このレビューはネタバレを含みます▼
以前紙本を購入して読んだことがあります。
確かに面白かった筈なのになぜか手放してしまって手元にありません。
内容についても朧気にしか憶えていないので、電子書籍を購入して読んでみました。
昨年福井県の恐竜博物館を訪れたので、恐竜の骨格について興味がありました。
表紙絵に描かれているのも本文中に出てくるのも龍であると思われるので、架空の生きものだと考えられています。
しかし実際に見たことはなくても古今東西の文献などで龍について語られたりあたかも見たかのような絵が描かれているので、実在するものなのでしょう。

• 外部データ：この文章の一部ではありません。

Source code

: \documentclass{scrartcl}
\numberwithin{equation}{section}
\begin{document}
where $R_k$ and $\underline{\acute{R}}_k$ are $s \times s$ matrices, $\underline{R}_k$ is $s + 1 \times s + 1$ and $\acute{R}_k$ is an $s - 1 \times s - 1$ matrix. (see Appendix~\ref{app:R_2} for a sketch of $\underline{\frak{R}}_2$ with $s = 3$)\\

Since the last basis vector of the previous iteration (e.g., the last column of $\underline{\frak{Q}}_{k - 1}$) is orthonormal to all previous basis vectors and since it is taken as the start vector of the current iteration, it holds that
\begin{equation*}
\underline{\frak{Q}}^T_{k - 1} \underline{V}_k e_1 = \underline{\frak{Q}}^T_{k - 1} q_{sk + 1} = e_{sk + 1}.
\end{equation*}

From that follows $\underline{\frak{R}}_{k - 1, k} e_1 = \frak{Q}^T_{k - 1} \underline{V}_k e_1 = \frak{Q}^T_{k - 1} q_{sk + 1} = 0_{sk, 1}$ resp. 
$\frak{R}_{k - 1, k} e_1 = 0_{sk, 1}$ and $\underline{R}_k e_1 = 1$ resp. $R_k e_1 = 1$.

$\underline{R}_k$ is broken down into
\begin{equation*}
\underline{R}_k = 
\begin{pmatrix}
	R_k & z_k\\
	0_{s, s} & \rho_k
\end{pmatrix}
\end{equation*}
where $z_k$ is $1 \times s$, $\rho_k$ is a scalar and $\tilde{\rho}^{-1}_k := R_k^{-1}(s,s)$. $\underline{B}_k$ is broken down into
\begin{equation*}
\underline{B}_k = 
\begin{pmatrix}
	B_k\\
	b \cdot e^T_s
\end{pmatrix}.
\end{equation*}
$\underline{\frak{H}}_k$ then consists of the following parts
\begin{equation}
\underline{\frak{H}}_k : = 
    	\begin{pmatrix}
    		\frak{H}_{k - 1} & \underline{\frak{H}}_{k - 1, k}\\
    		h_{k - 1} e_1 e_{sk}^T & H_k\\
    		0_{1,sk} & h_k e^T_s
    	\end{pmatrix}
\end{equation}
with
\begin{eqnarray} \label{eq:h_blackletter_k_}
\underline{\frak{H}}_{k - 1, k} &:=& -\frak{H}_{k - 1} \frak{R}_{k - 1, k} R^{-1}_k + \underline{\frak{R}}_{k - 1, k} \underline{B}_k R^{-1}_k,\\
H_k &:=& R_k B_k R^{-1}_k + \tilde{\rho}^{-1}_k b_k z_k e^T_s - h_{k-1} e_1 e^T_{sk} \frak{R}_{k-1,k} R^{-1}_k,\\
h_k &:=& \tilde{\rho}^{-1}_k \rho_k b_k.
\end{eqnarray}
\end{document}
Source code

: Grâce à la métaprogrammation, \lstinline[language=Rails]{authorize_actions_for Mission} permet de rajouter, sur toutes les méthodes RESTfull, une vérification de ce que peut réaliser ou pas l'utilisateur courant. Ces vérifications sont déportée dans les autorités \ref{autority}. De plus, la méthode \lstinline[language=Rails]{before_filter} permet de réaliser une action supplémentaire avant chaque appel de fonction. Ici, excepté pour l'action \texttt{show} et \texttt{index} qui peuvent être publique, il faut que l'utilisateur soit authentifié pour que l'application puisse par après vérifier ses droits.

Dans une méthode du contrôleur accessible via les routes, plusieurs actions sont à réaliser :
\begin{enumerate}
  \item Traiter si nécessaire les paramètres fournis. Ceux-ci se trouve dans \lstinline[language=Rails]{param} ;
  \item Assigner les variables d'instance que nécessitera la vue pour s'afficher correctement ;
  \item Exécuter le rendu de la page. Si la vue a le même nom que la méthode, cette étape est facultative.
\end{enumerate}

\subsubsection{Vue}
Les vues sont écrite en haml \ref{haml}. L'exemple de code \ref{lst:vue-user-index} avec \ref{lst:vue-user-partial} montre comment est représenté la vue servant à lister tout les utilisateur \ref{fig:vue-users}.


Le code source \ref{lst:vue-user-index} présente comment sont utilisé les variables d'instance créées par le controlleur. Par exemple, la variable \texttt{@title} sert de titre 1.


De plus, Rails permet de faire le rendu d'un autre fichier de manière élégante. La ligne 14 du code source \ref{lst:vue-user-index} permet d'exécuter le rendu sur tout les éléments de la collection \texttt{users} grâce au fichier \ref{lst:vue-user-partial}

美術の世界では、写実的なものもあれば、創造的なものもあります。
全てが製作者の意のままですが、批評家や一般大衆など多くの人々によって評価されることによって成り立っている厳しい世界であることに違いありません。
才能だけで通用するものではないでしょうけれど、努力だけで通用するほど甘い世界でもないのは確かです。
この小説では、芸術家たちの葛藤に恋愛色が絡まっています。
彫刻などの造形や絵画などの幾つかの作品が言葉で書かれているので、自分なりの想像力を持って形や絵にしながら読んでいく楽しさを味わいました。
愛情表現の描写が美しいので、絵で表わされていなくても心の中に思い描くことができます。
本文中のイラスト画像がないのも、自由裁量ができる楽しさがあっていいのかもしれません。
また、主人公達の姓名が素的でした。
佐宗遼河、三嶋倫生(ともき)など人物が目に浮かぶような姓名です。